Hemophilia (ICD-10-GM D66: hereditary factor VIII deficiency; ICD-10-GM D67: hereditary factor IX deficiency; ICD-10-GM D68.-: Other coagulopathies), the disease in question is hemophilia.
After “Willebrand-Jürgens syndrome“, hemophilia is the most common hereditary bleeding tendency (hemorrhagic diathesis; coagulopathy).
According to ICD-10-GM, the following forms can be distinguished:
- Hemophilia A (ICD-10-GM D66: hereditary factor VIII deficiency) – approximately 85% of cases.
- Hemophilia A-: Factor VIII deficiency (circa 90 %)
- Hemophilia A+: Factor VIII is inactive (circa 10 %)
- Hemophilia B (ICD-10-GM D67: Hereditary factor IX deficiency) – circa 15% of cases; factor IX is inactive or absent.
- Angiohemophilia (ICD-10-GM D68.0-: Willebrand-Jürgens syndrome) – most common form of hereditary thrombophilia (hereditary bleeding tendency).
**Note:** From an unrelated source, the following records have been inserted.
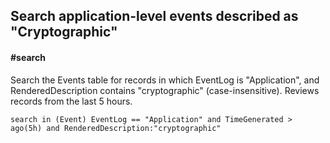 ## Search application-level events described as "Cryptographic"
#### #search

Search the Events table for records in which EventLog is "Application", and RenderedDescription contains "cryptographic" (case-insensitive).
Reviews records from the last 5 hours.

```OQL
search in (Event) EventLog == "Application" and TimeGenerated > ago(5h) and RenderedDescription:"cryptographic"
```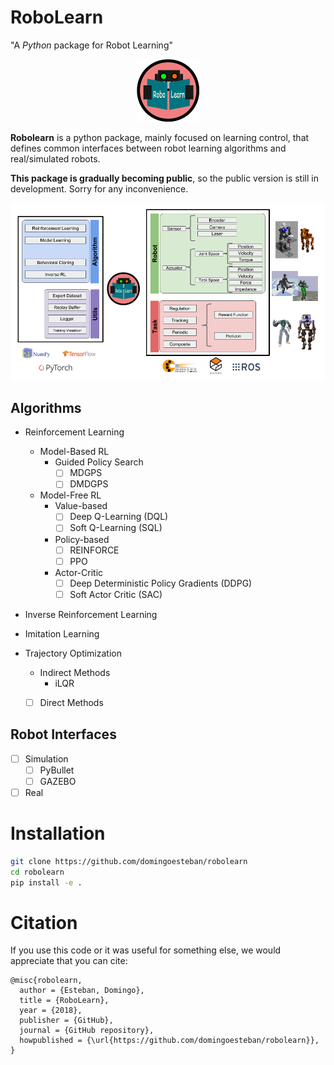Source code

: # RoboLearn
"A *Python* package for Robot Learning"

<p align="center">
<img src="robolearn_logo2.png" alt="robolearn_logo" width="100" height="100" class="center" />
</p>

**Robolearn** is a python package, mainly focused on learning control, that defines common interfaces
between robot learning algorithms and real/simulated robots.

**This package is gradually becoming public**, so the public version is still in 
development. Sorry for any inconvenience.

![robolearn diagram](robolearn_diagram.png)


## Algorithms
- Reinforcement Learning
    - Model-Based RL
        - Guided Policy Search
            - [ ] MDGPS
            - [ ] DMDGPS
    - Model-Free RL
        - Value-based
            - [ ] Deep Q-Learning (DQL)
            - [ ] Soft Q-Learning (SQL)
        - Policy-based
            - [ ] REINFORCE
            - [ ] PPO
        - Actor-Critic
            - [ ] Deep Deterministic Policy Gradients (DDPG)
            - [ ] Soft Actor Critic (SAC)

- Inverse Reinforcement Learning

- Imitation Learning

- Trajectory Optimization
    - Indirect Methods
        - iLQR
    - [ ] Direct Methods


## Robot Interfaces
- [ ] Simulation
    - [ ] PyBullet
    - [ ] GAZEBO
- [ ] Real

# Installation

```bash
git clone https://github.com/domingoesteban/robolearn
cd robolearn
pip install -e .
```

# Citation
If you use this code or it was useful for something else,
we would appreciate that you can cite:

    @misc{robolearn,
      author = {Esteban, Domingo},
      title = {RoboLearn},
      year = {2018},
      publisher = {GitHub},
      journal = {GitHub repository},
      howpublished = {\url{https://github.com/domingoesteban/robolearn}},
    }

<!--
# Acknowledgements
- Vitchyr Pong for rlkit repository ([rlkit repository](https://github.com/vitchyr/rlkit)). Some algorithms are based (or almost the same) the ones in rlkit. Many functionalities of robolearn use code from rlkit.
- Tuomas Haarnoja for softqlearning repository ([softqlearning repository](https://github.com/haarnoja/softqlearning)). SoftQLearning is based in this TensorFlow implementation.
-->
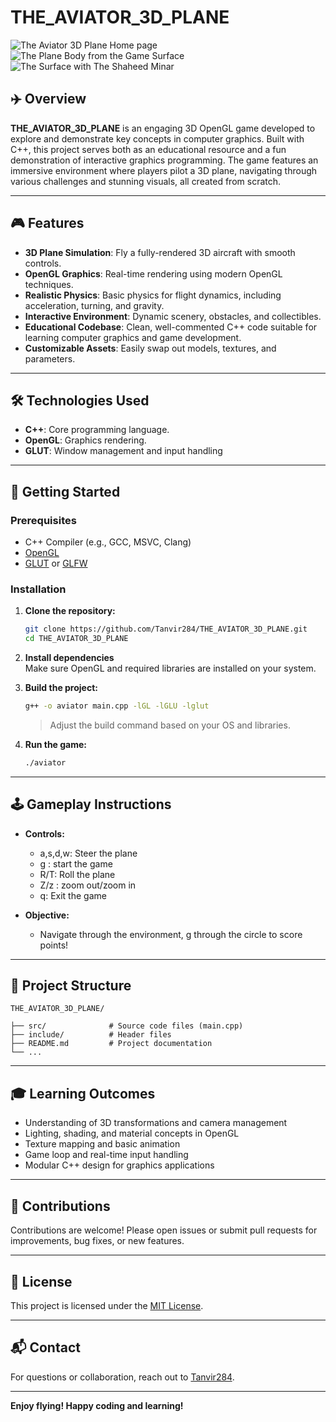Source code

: # THE_AVIATOR_3D_PLANE

![The Aviator 3D Plane Home page ](https://raw.githubusercontent.com/Tanvir284/THE_AVIATOR_3D_PLANE/image2.png) 
![The Plane Body from the Game Surface ](https://raw.githubusercontent.com/Tanvir284/THE_AVIATOR_3D_PLANE/image.png) 
![The Surface with The Shaheed Minar ](https://raw.githubusercontent.com/Tanvir284/THE_AVIATOR_3D_PLANE/image3.png) 
## ✈️ Overview

**THE_AVIATOR_3D_PLANE** is an engaging 3D OpenGL game developed to explore and demonstrate key concepts in computer graphics. Built with C++, this project serves both as an educational resource and a fun demonstration of interactive graphics programming. The game features an immersive environment where players pilot a 3D plane, navigating through various challenges and stunning visuals, all created from scratch.

---

## 🎮 Features

- **3D Plane Simulation**: Fly a fully-rendered 3D aircraft with smooth controls.
- **OpenGL Graphics**: Real-time rendering using modern OpenGL techniques.
- **Realistic Physics**: Basic physics for flight dynamics, including acceleration, turning, and gravity.
- **Interactive Environment**: Dynamic scenery, obstacles, and collectibles.
- **Educational Codebase**: Clean, well-commented C++ code suitable for learning computer graphics and game development.
- **Customizable Assets**: Easily swap out models, textures, and parameters.

---

## 🛠️ Technologies Used

- **C++**: Core programming language.
- **OpenGL**: Graphics rendering.
- **GLUT**: Window management and input handling 
---

## 🚀 Getting Started

### Prerequisites

- C++ Compiler (e.g., GCC, MSVC, Clang)
- [OpenGL](https://www.opengl.org/)
- [GLUT](https://www.opengl.org/resources/libraries/glut/) or [GLFW](https://www.glfw.org/) 



### Installation

1. **Clone the repository:**
   ```bash
   git clone https://github.com/Tanvir284/THE_AVIATOR_3D_PLANE.git
   cd THE_AVIATOR_3D_PLANE
   ```

2. **Install dependencies**  
   Make sure OpenGL and required libraries are installed on your system.

3. **Build the project:**
   ```bash
   g++ -o aviator main.cpp -lGL -lGLU -lglut
   ```
   > Adjust the build command based on your OS and libraries.

4. **Run the game:**
   ```bash
   ./aviator
   ```

---

## 🕹️ Gameplay Instructions

- **Controls:**
  -  a,s,d,w: Steer the plane
  - g : start the game 
  - R/T: Roll the plane
  - Z/z : zoom out/zoom in
  - q: Exit the game

- **Objective:**
  - Navigate through the environment, g through the circle  to score points!

---

## 📁 Project Structure

```
THE_AVIATOR_3D_PLANE/

├── src/              # Source code files (main.cpp)
├── include/          # Header files
├── README.md         # Project documentation
└── ...
```

---

## 🎓 Learning Outcomes

- Understanding of 3D transformations and camera management
- Lighting, shading, and material concepts in OpenGL
- Texture mapping and basic animation
- Game loop and real-time input handling
- Modular C++ design for graphics applications

---

## 🙌 Contributions

Contributions are welcome! Please open issues or submit pull requests for improvements, bug fixes, or new features.

---

## 📄 License

This project is licensed under the [MIT License](LICENSE).

---

## 📬 Contact

For questions or collaboration, reach out to [Tanvir284](https://github.com/Tanvir284).

---

**Enjoy flying! Happy coding and learning!**
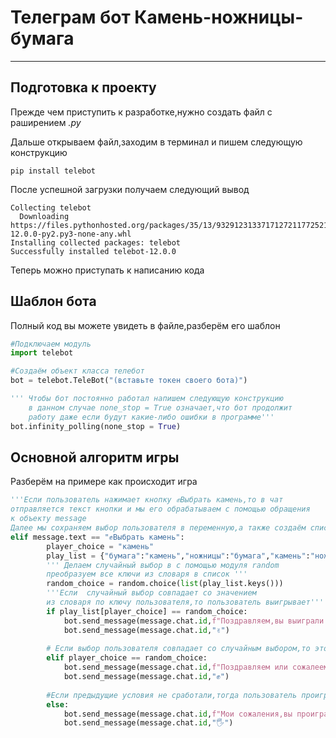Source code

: # Телеграм бот Камень-ножницы-бумага
_____
## Подготовка к проекту
Прежде чем приступить к разработке,нужно создать файл с раширением *.py*

Дальше открываем файл,заходим в терминал и пишем следующую конструкцию

```
pip install telebot
```
После успешной загрузки получаем следующий вывод
```
Collecting telebot
  Downloading https://files.pythonhosted.org/packages/35/13/932912313371712721177252111742730293214/telebot-12.0.0-py2.py3-none-any.whl
Installing collected packages: telebot
Successfully installed telebot-12.0.0
```
Теперь можно приступать к написанию кода
## Шаблон бота
Полный код вы можете увидеть в файле,разберём его шаблон
``` python
#Подключаем модуль
import telebot

#Создаём объект класса телебот
bot = telebot.TeleBot("(вставьте токен своего бота)")

''' Чтобы бот постоянно работал напишем следующую конструкцию
    в данном случае none_stop = True означает,что бот продолжит
    работу даже если будут какие-либо ошибки в программе'''
bot.infinity_polling(none_stop = True)

```
## Основной алгоритм игры
Разберём на примере как происходит игра

```python
'''Если пользователь нажимает кнопку ✊Выбрать камень,то в чат
отправляется текст кнопки и мы его обрабатываем с помощью обращения
к объекту message
Далее мы сохраняем выбор пользователя в переменную,а также создаём список с выигрышными позициями'''
elif message.text == "✊Выбрать камень":
        player_choiсe = "камень"
        play_list = {"бумага":"камень","ножницы":"бумага","камень":"ножницы"}
        ''' Делаем случайный выбор в с помощью модуля random
        преобразуем все ключи из словаря в список '''
        random_choice = random.choice(list(play_list.keys()))
        '''Если  случайный выбор совпадает со значением
        из словаря по ключу пользователя,то пользователь выигрывает'''
        if play_list[player_choiсe] == random_choice:
            bot.send_message(message.chat.id,f"Поздравляем,вы выиграли!\nБот выбрал - {random_choice}!✅")
            bot.send_message(message.chat.id,"✌️")
          
        # Если выбор пользователя совпадает со случайным выбором,то это ничья
        elif player_choiсe == random_choice:
            bot.send_message(message.chat.id,f"Поздравляем или сожалеем?У вас ничья!\nБот тоже выбрал - {random_choice}!🤷")
            bot.send_message(message.chat.id,"✊")
        
        #Если предыдущие условия не сработали,тогда пользователь проиграл
        else:
            bot.send_message(message.chat.id,f"Мои сожаления,вы проиграли!\nБот выбрал - {random_choice}!❌")
            bot.send_message(message.chat.id,"🖐️")
```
In addition, basically any clotting factor can be decreased in activity or absent and thus cause a bleeding tendency.
Sex ratio: the disease is inherited X-linked recessive, so hemophilia is usually found only in men. Females are conductors (carriers).
According to the World Health Organization (WHO), the prevalence of the disease is 400,000 worldwide. In Germany, approximately 10,000 people are affected.
The incidence (frequency of new cases) for hemophilia A is 1 diseased person per 10,000 male births and for hemophilia B is 1 diseased person per 30,000 male births.
Course and prognosis: The course of the disease does not change. There is no cure for the disease. With substitution therapy with factor concentrates (clotting factors), those affected can lead a largely normal life. 90% of hemorrhages in hemophilia occur in joints and muscles. Possible sequelae include joint damage and muscle shrinkage.